*** Exercise materials

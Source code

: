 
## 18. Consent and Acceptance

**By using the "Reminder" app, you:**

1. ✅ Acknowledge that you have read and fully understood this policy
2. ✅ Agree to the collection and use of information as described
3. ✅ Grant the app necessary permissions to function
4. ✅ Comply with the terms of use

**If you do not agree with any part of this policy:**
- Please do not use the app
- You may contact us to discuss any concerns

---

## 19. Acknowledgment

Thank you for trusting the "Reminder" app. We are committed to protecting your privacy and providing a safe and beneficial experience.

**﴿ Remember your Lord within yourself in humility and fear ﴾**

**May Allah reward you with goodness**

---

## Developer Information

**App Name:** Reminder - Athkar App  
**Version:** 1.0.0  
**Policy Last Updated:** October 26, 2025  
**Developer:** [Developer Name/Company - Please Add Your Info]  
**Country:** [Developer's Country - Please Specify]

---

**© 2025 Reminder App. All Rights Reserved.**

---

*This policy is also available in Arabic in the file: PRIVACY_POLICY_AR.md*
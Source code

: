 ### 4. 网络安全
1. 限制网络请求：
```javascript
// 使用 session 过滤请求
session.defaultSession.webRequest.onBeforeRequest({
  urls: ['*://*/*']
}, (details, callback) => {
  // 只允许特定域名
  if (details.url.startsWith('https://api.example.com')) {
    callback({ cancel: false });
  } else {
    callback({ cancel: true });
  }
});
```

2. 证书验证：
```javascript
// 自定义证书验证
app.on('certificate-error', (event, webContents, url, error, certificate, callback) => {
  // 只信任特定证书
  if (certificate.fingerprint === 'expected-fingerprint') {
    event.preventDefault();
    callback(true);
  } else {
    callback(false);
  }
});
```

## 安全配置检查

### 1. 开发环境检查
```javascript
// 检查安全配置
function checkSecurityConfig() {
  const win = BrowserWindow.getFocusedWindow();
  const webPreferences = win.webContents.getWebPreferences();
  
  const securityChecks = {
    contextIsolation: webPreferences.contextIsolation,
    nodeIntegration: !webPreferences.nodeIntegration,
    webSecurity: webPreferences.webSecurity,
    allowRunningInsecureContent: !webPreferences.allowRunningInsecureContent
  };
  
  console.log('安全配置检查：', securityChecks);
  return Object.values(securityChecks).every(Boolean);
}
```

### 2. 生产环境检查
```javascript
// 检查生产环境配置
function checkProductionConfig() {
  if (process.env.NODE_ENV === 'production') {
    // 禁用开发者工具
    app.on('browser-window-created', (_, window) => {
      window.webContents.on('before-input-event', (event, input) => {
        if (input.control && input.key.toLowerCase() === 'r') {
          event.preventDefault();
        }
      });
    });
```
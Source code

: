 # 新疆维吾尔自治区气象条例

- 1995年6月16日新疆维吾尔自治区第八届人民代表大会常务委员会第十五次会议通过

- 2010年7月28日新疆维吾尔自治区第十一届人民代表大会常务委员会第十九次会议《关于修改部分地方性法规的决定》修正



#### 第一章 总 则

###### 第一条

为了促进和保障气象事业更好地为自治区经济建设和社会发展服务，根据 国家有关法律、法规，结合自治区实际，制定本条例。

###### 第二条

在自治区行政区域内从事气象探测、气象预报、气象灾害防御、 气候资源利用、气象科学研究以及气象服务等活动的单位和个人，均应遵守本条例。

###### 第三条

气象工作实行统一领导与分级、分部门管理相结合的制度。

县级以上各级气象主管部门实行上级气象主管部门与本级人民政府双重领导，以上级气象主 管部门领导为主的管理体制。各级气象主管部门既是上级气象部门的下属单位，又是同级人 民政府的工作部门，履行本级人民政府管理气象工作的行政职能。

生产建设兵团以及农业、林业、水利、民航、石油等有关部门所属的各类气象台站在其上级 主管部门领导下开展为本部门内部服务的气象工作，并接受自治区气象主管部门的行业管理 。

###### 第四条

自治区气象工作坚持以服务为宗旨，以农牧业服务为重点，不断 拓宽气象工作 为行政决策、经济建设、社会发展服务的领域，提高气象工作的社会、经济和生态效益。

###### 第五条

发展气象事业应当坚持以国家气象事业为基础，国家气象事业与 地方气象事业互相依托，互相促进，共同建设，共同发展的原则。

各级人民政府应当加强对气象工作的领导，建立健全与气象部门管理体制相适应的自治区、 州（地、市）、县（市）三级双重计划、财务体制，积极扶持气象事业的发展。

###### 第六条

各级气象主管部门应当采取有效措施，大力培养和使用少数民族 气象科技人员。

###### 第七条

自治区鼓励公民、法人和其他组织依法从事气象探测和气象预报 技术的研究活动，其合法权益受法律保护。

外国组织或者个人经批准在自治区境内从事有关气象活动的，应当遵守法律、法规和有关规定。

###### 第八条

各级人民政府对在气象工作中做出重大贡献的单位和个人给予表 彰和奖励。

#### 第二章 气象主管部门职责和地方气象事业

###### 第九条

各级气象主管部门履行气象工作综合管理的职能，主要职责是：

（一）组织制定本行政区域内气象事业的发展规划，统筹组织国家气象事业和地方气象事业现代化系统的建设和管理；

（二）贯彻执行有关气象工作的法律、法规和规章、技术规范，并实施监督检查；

******

* [Task instructions]: Recreate the full listing above precisely.

* [Answer section]:
Source code

: 
## 18. Consent and Acceptance

**By using the "Reminder" app, you:**

1. ✅ Acknowledge that you have read and fully understood this policy
2. ✅ Agree to the collection and use of information as described
3. ✅ Grant the app necessary permissions to function
4. ✅ Comply with the terms of use

**If you do not agree with any part of this policy:**
- Please do not use the app
- You may contact us to discuss any concerns

---

## 19. Acknowledgment

Thank you for trusting the "Reminder" app. We are committed to protecting your privacy and providing a safe and beneficial experience.

**﴿ Remember your Lord within yourself in humility and fear ﴾**

**May Allah reward you with goodness**

---

## Developer Information

**App Name:** Reminder - Athkar App  
**Version:** 1.0.0  
**Policy Last Updated:** October 26, 2025  
**Developer:** [Developer Name/Company - Please Add Your Info]  
**Country:** [Developer's Country - Please Specify]

---

**© 2025 Reminder App. All Rights Reserved.**

---

*This policy is also available in Arabic in the file: PRIVACY_POLICY_AR.md*
Source code

: ### 4. 网络安全
1. 限制网络请求：
```javascript
// 使用 session 过滤请求
session.defaultSession.webRequest.onBeforeRequest({
  urls: ['*://*/*']
}, (details, callback) => {
  // 只允许特定域名
  if (details.url.startsWith('https://api.example.com')) {
    callback({ cancel: false });
  } else {
    callback({ cancel: true });
  }
});
```

2. 证书验证：
```javascript
// 自定义证书验证
app.on('certificate-error', (event, webContents, url, error, certificate, callback) => {
  // 只信任特定证书
  if (certificate.fingerprint === 'expected-fingerprint') {
    event.preventDefault();
    callback(true);
  } else {
    callback(false);
  }
});
```

## 安全配置检查

### 1. 开发环境检查
```javascript
// 检查安全配置
function checkSecurityConfig() {
  const win = BrowserWindow.getFocusedWindow();
  const webPreferences = win.webContents.getWebPreferences();
  
  const securityChecks = {
    contextIsolation: webPreferences.contextIsolation,
    nodeIntegration: !webPreferences.nodeIntegration,
    webSecurity: webPreferences.webSecurity,
    allowRunningInsecureContent: !webPreferences.allowRunningInsecureContent
  };
  
  console.log('安全配置检查：', securityChecks);
  return Object.values(securityChecks).every(Boolean);
}
```

### 2. 生产环境检查
```javascript
// 检查生产环境配置
function checkProductionConfig() {
  if (process.env.NODE_ENV === 'production') {
    // 禁用开发者工具
    app.on('browser-window-created', (_, window) => {
      window.webContents.on('before-input-event', (event, input) => {
        if (input.control && input.key.toLowerCase() === 'r') {
          event.preventDefault();
        }
      });
    });
```
Source code

: # 新疆维吾尔自治区气象条例

- 1995年6月16日新疆维吾尔自治区第八届人民代表大会常务委员会第十五次会议通过

- 2010年7月28日新疆维吾尔自治区第十一届人民代表大会常务委员会第十九次会议《关于修改部分地方性法规的决定》修正



#### 第一章 总 则

###### 第一条

为了促进和保障气象事业更好地为自治区经济建设和社会发展服务，根据 国家有关法律、法规，结合自治区实际，制定本条例。

###### 第二条

在自治区行政区域内从事气象探测、气象预报、气象灾害防御、 气候资源利用、气象科学研究以及气象服务等活动的单位和个人，均应遵守本条例。

###### 第三条

气象工作实行统一领导与分级、分部门管理相结合的制度。

县级以上各级气象主管部门实行上级气象主管部门与本级人民政府双重领导，以上级气象主 管部门领导为主的管理体制。各级气象主管部门既是上级气象部门的下属单位，又是同级人 民政府的工作部门，履行本级人民政府管理气象工作的行政职能。

生产建设兵团以及农业、林业、水利、民航、石油等有关部门所属的各类气象台站在其上级 主管部门领导下开展为本部门内部服务的气象工作，并接受自治区气象主管部门的行业管理 。

###### 第四条

自治区气象工作坚持以服务为宗旨，以农牧业服务为重点，不断 拓宽气象工作 为行政决策、经济建设、社会发展服务的领域，提高气象工作的社会、经济和生态效益。

###### 第五条

发展气象事业应当坚持以国家气象事业为基础，国家气象事业与 地方气象事业互相依托，互相促进，共同建设，共同发展的原则。

各级人民政府应当加强对气象工作的领导，建立健全与气象部门管理体制相适应的自治区、 州（地、市）、县（市）三级双重计划、财务体制，积极扶持气象事业的发展。

###### 第六条

各级气象主管部门应当采取有效措施，大力培养和使用少数民族 气象科技人员。

###### 第七条

自治区鼓励公民、法人和其他组织依法从事气象探测和气象预报 技术的研究活动，其合法权益受法律保护。

外国组织或者个人经批准在自治区境内从事有关气象活动的，应当遵守法律、法规和有关规定。

###### 第八条

各级人民政府对在气象工作中做出重大贡献的单位和个人给予表 彰和奖励。

#### 第二章 气象主管部门职责和地方气象事业

###### 第九条

各级气象主管部门履行气象工作综合管理的职能，主要职责是：

（一）组织制定本行政区域内气象事业的发展规划，统筹组织国家气象事业和地方气象事业现代化系统的建设和管理；

（二）贯彻执行有关气象工作的法律、法规和规章、技术规范，并实施监督检查；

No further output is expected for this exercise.